Buying tickets to all Quinnipiac events has recently been made much easier with a new online ticket portal. Instead of wasting hours waiting in line for this fall’s Student Programming Board concert, students were able to buy tickets online from the comfort of their own dorm rooms – or wherever their Wi-Fi connection reaches.
For those who didn’t experience the lines waiting for Ke$ha tickets last spring, be very grateful for this new system. Flashbacks to the week of ticket sales will haunt many of us for the rest of our undergraduate years.
Students arrived hours ahead of the start of ticket sales and camped out on the floors all day like a modern day Woodstock. Friends and roommates lined up against the walls from Tator Hall all the way down to Buckman Theater, taking shifts in between classes and skipping them if deemed necessary.
The floors were cluttered with homework and leftovers from multiple cafeteria runs made throughout the day. The worst part was the inevitable swarm of line-cutters, who usually only come out on Saturday nights at the shuttle stop en route to Toad’s.
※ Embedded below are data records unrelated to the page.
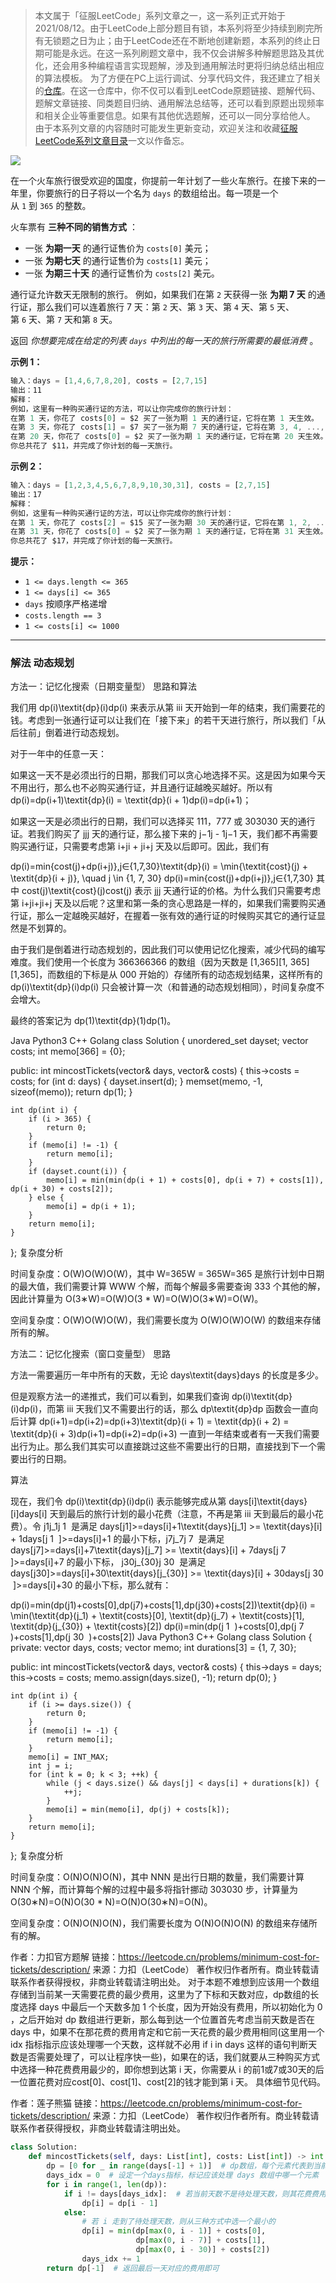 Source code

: > 本文属于「征服LeetCode」系列文章之一，这一系列正式开始于2021/08/12。由于LeetCode上部分题目有锁，本系列将至少持续到刷完所有无锁题之日为止；由于LeetCode还在不断地创建新题，本系列的终止日期可能是永远。在这一系列刷题文章中，我不仅会讲解多种解题思路及其优化，还会用多种编程语言实现题解，涉及到通用解法时更将归纳总结出相应的算法模板。
> <b></b>
> 为了方便在PC上运行调试、分享代码文件，我还建立了相关的[仓库](https://github.com/memcpy0/LeetCode-Conquest)。在这一仓库中，你不仅可以看到LeetCode原题链接、题解代码、题解文章链接、同类题目归纳、通用解法总结等，还可以看到原题出现频率和相关企业等重要信息。如果有其他优选题解，还可以一同分享给他人。
> <b></b>
> 由于本系列文章的内容随时可能发生更新变动，欢迎关注和收藏[征服LeetCode系列文章目录](https://memcpy0.blog.csdn.net/article/details/119656559)一文以作备忘。

![](https://image-1307616428.cos.ap-beijing.myqcloud.com/Obsidian/202309102049851.png)

在一个火车旅行很受欢迎的国度，你提前一年计划了一些火车旅行。在接下来的一年里，你要旅行的日子将以一个名为 `days` 的数组给出。每一项是一个从 `1` 到 `365` 的整数。

火车票有 **三种不同的销售方式** ：
- 一张 **为期一天** 的通行证售价为 `costs[0]` 美元；
- 一张 **为期七天** 的通行证售价为 `costs[1]` 美元；
- 一张 **为期三十天** 的通行证售价为 `costs[2]` 美元。

通行证允许数天无限制的旅行。 例如，如果我们在第 `2` 天获得一张 **为期 7 天** 的通行证，那么我们可以连着旅行 7 天：第 `2` 天、第 `3` 天、第 `4` 天、第 `5` 天、第 `6` 天、第 `7` 天和第 `8` 天。

返回 _你想要完成在给定的列表 `days` 中列出的每一天的旅行所需要的最低消费_ 。

**示例 1：**
```js
输入：days = [1,4,6,7,8,20], costs = [2,7,15]
输出：11
解释： 
例如，这里有一种购买通行证的方法，可以让你完成你的旅行计划：
在第 1 天，你花了 costs[0] = $2 买了一张为期 1 天的通行证，它将在第 1 天生效。
在第 3 天，你花了 costs[1] = $7 买了一张为期 7 天的通行证，它将在第 3, 4, ..., 9 天生效。
在第 20 天，你花了 costs[0] = $2 买了一张为期 1 天的通行证，它将在第 20 天生效。
你总共花了 $11，并完成了你计划的每一天旅行。
```
**示例 2：**
```js
输入：days = [1,2,3,4,5,6,7,8,9,10,30,31], costs = [2,7,15]
输出：17
解释：
例如，这里有一种购买通行证的方法，可以让你完成你的旅行计划： 
在第 1 天，你花了 costs[2] = $15 买了一张为期 30 天的通行证，它将在第 1, 2, ..., 30 天生效。
在第 31 天，你花了 costs[0] = $2 买了一张为期 1 天的通行证，它将在第 31 天生效。 
你总共花了 $17，并完成了你计划的每一天旅行。
```
**提示：**
- `1 <= days.length <= 365`
- `1 <= days[i] <= 365`
- `days` 按顺序严格递增
- `costs.length == 3`
- `1 <= costs[i] <= 1000`

---
### 解法 动态规划
方法一：记忆化搜索（日期变量型）
思路和算法

我们用 dp(i)\textit{dp}(i)dp(i) 来表示从第 iii 天开始到一年的结束，我们需要花的钱。考虑到一张通行证可以让我们在「接下来」的若干天进行旅行，所以我们「从后往前」倒着进行动态规划。

对于一年中的任意一天：

如果这一天不是必须出行的日期，那我们可以贪心地选择不买。这是因为如果今天不用出行，那么也不必购买通行证，并且通行证越晚买越好。所以有 dp(i)=dp(i+1)\textit{dp}(i) = \textit{dp}(i + 1)dp(i)=dp(i+1)；

如果这一天是必须出行的日期，我们可以选择买 111，777 或 303030 天的通行证。若我们购买了 jjj 天的通行证，那么接下来的 j−1j - 1j−1 天，我们都不再需要购买通行证，只需要考虑第 i+ji + ji+j 天及以后即可。因此，我们有

dp(i)=min⁡{cost(j)+dp(i+j)},j∈{1,7,30}\textit{dp}(i) = \min\{\textit{cost}(j) + \textit{dp}(i + j)\}, \quad j \in \{1, 7, 30\}
dp(i)=min{cost(j)+dp(i+j)},j∈{1,7,30}
其中 cost(j)\textit{cost}(j)cost(j) 表示 jjj 天通行证的价格。为什么我们只需要考虑第 i+ji+ji+j 天及以后呢？这里和第一条的贪心思路是一样的，如果我们需要购买通行证，那么一定越晚买越好，在握着一张有效的通行证的时候购买其它的通行证显然是不划算的。

由于我们是倒着进行动态规划的，因此我们可以使用记忆化搜索，减少代码的编写难度。我们使用一个长度为 366366366 的数组（因为天数是 [1,365][1, 365][1,365]，而数组的下标是从 000 开始的）存储所有的动态规划结果，这样所有的 dp(i)\textit{dp}(i)dp(i) 只会被计算一次（和普通的动态规划相同），时间复杂度不会增大。

最终的答案记为 dp(1)\textit{dp}(1)dp(1)。

Java
Python3
C++
Golang
class Solution {
    unordered_set<int> dayset;
    vector<int> costs;
    int memo[366] = {0};

public:
    int mincostTickets(vector<int>& days, vector<int>& costs) {
        this->costs = costs;
        for (int d: days) {
            dayset.insert(d);
        }
        memset(memo, -1, sizeof(memo));
        return dp(1);
    }

    int dp(int i) {
        if (i > 365) {
            return 0;
        }
        if (memo[i] != -1) {
            return memo[i];
        }
        if (dayset.count(i)) {
            memo[i] = min(min(dp(i + 1) + costs[0], dp(i + 7) + costs[1]), dp(i + 30) + costs[2]);
        } else {
            memo[i] = dp(i + 1);
        }
        return memo[i];
    }
};
复杂度分析

时间复杂度：O(W)O(W)O(W)，其中 W=365W = 365W=365 是旅行计划中日期的最大值，我们需要计算 WWW 个解，而每个解最多需要查询 333 个其他的解，因此计算量为 O(3∗W)=O(W)O(3 * W)=O(W)O(3∗W)=O(W)。

空间复杂度：O(W)O(W)O(W)，我们需要长度为 O(W)O(W)O(W) 的数组来存储所有的解。

方法二：记忆化搜索（窗口变量型）
思路

方法一需要遍历一年中所有的天数，无论 days\textit{days}days 的长度是多少。

但是观察方法一的递推式，我们可以看到，如果我们查询 dp(i)\textit{dp}(i)dp(i)，而第 iii 天我们又不需要出行的话，那么 dp\textit{dp}dp 函数会一直向后计算 dp(i+1)=dp(i+2)=dp(i+3)\textit{dp}(i + 1) = \textit{dp}(i + 2) = \textit{dp}(i + 3)dp(i+1)=dp(i+2)=dp(i+3) 一直到一年结束或者有一天我们需要出行为止。那么我们其实可以直接跳过这些不需要出行的日期，直接找到下一个需要出行的日期。

算法

现在，我们令 dp(i)\textit{dp}(i)dp(i) 表示能够完成从第 days[i]\textit{days}[i]days[i] 天到最后的旅行计划的最小花费（注意，不再是第 iii 天到最后的最小花费）。令 j1j_1j 
1
​
  是满足 days[j1]>=days[i]+1\textit{days}[j_1] >= \textit{days}[i] + 1days[j 
1
​
 ]>=days[i]+1 的最小下标，j7j_7j 
7
​
  是满足 days[j7]>=days[i]+7\textit{days}[j_7] >= \textit{days}[i] + 7days[j 
7
​
 ]>=days[i]+7 的最小下标， j30j_{30}j 
30
​
  是满足 days[j30]>=days[i]+30\textit{days}[j_{30}] >= \textit{days}[i] + 30days[j 
30
​
 ]>=days[i]+30 的最小下标，那么就有：

dp(i)=min⁡(dp(j1)+costs[0],dp(j7)+costs[1],dp(j30)+costs[2])\textit{dp}(i) = \min(\textit{dp}(j_1) + \textit{costs}[0], \textit{dp}(j_7) + \textit{costs}[1], \textit{dp}(j_{30}) + \textit{costs}[2])
dp(i)=min(dp(j 
1
​
 )+costs[0],dp(j 
7
​
 )+costs[1],dp(j 
30
​
 )+costs[2])
Java
Python3
C++
Golang
class Solution {
private:
    vector<int> days, costs;
    vector<int> memo;
    int durations[3] = {1, 7, 30};
    
public:
    int mincostTickets(vector<int>& days, vector<int>& costs) {
        this->days = days;
        this->costs = costs;
        memo.assign(days.size(), -1);
        return dp(0);
    }

    int dp(int i) {
        if (i >= days.size()) {
            return 0;
        }
        if (memo[i] != -1) {
            return memo[i];
        }
        memo[i] = INT_MAX;
        int j = i;
        for (int k = 0; k < 3; ++k) {
            while (j < days.size() && days[j] < days[i] + durations[k]) {
                ++j;
            }
            memo[i] = min(memo[i], dp(j) + costs[k]);
        }
        return memo[i];
    }
};
复杂度分析

时间复杂度：O(N)O(N)O(N)，其中 NNN 是出行日期的数量，我们需要计算 NNN 个解，而计算每个解的过程中最多将指针挪动 303030 步，计算量为 O(30∗N)=O(N)O(30 * N)=O(N)O(30∗N)=O(N)。

空间复杂度：O(N)O(N)O(N)，我们需要长度为 O(N)O(N)O(N) 的数组来存储所有的解。

作者：力扣官方题解
链接：https://leetcode.cn/problems/minimum-cost-for-tickets/description/
来源：力扣（LeetCode）
著作权归作者所有。商业转载请联系作者获得授权，非商业转载请注明出处。
                                               对于本题不难想到应该用一个数组存储到当前某一天需要花费的最少费用，这里为了下标和天数对应，dp数组的长度选择 days 中最后一个天数多加 1 个长度，因为开始没有费用，所以初始化为 0 ，之后开始对 dp 数组进行更新，那么每到达一个位置首先考虑当前天数是否在days 中，如果不在那花费的费用肯定和它前一天花费的最少费用相同(这里用一个 idx 指标指示应该处理哪一个天数，这样就不必用 if i in days 这样的语句判断天数是否需要处理了，可以让程序快一些)，如果在的话，我们就要从三种购买方式中选择一种花费费用最少的，即你想到达第 i 天，你需要从 i 的前1或7或30天的后一位置花费对应cost[0]、cost[1]、cost[2]的钱才能到第 i 天。 具体细节见代码。

作者：莲子熊猫
链接：https://leetcode.cn/problems/minimum-cost-for-tickets/description/
来源：力扣（LeetCode）
著作权归作者所有。商业转载请联系作者获得授权，非商业转载请注明出处。
```py
class Solution:
    def mincostTickets(self, days: List[int], costs: List[int]) -> int:
        dp = [0 for _ in range(days[-1] + 1)]  # dp数组，每个元素代表到当前天数最少钱数，为下标方便对应，多加一个 0 位置
        days_idx = 0  # 设定一个days指标，标记应该处理 days 数组中哪一个元素
        for i in range(1, len(dp)):
            if i != days[days_idx]:  # 若当前天数不是待处理天数，则其花费费用和前一天相同
                dp[i] = dp[i - 1]
            else:
                # 若 i 走到了待处理天数，则从三种方式中选一个最小的
                dp[i] = min(dp[max(0, i - 1)] + costs[0],
                            dp[max(0, i - 7)] + costs[1],
                            dp[max(0, i - 30)] + costs[2])
                days_idx += 1
        return dp[-1]  # 返回最后一天对应的费用即可
```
Needless to say, the whole process was in need of an overhaul.
According to David Caprio, the group ticket sales and promotions manager, the new online ticket portal provides “a good opportunity to get tickets to all events,” making not just the fall concert, but also all sporting events at the TD Bank center much easier to access.
Sophomore Courtney McMorris recalls her experience waiting in the Ke$ha line last year.
“Getting all my homework done is stressful enough,” McMorris said. “I don’t have time to do that again, so I saved a lot of time and energy buying my ticket this way.”
All you have to do is go on MyQ, follow the SPB link, print out your tickets and you’ll be on your way to the York Hill campus faster than ever.
Students also have the option to use their Q-cards as tickets at the door by swiping for any spur-of-the-moment hockey or basketball games they choose to attend.
However, Caprio encourages students to access the portal early to reserve seats for any big games that will be happening later in the season.
“It’s a new system and we expect some issues,” Caprio said.
However, he believes that if such problems arise, they can be fixed. He said that as more students get used to the system and by “using word of mouth, students can help each other to figure it out.”
Tickets for the fall concert on Oct. 1 are still on sale. Now that the online portal has replaced the Tator Hall line of hell, there is absolutely no reason to put off picking yours up.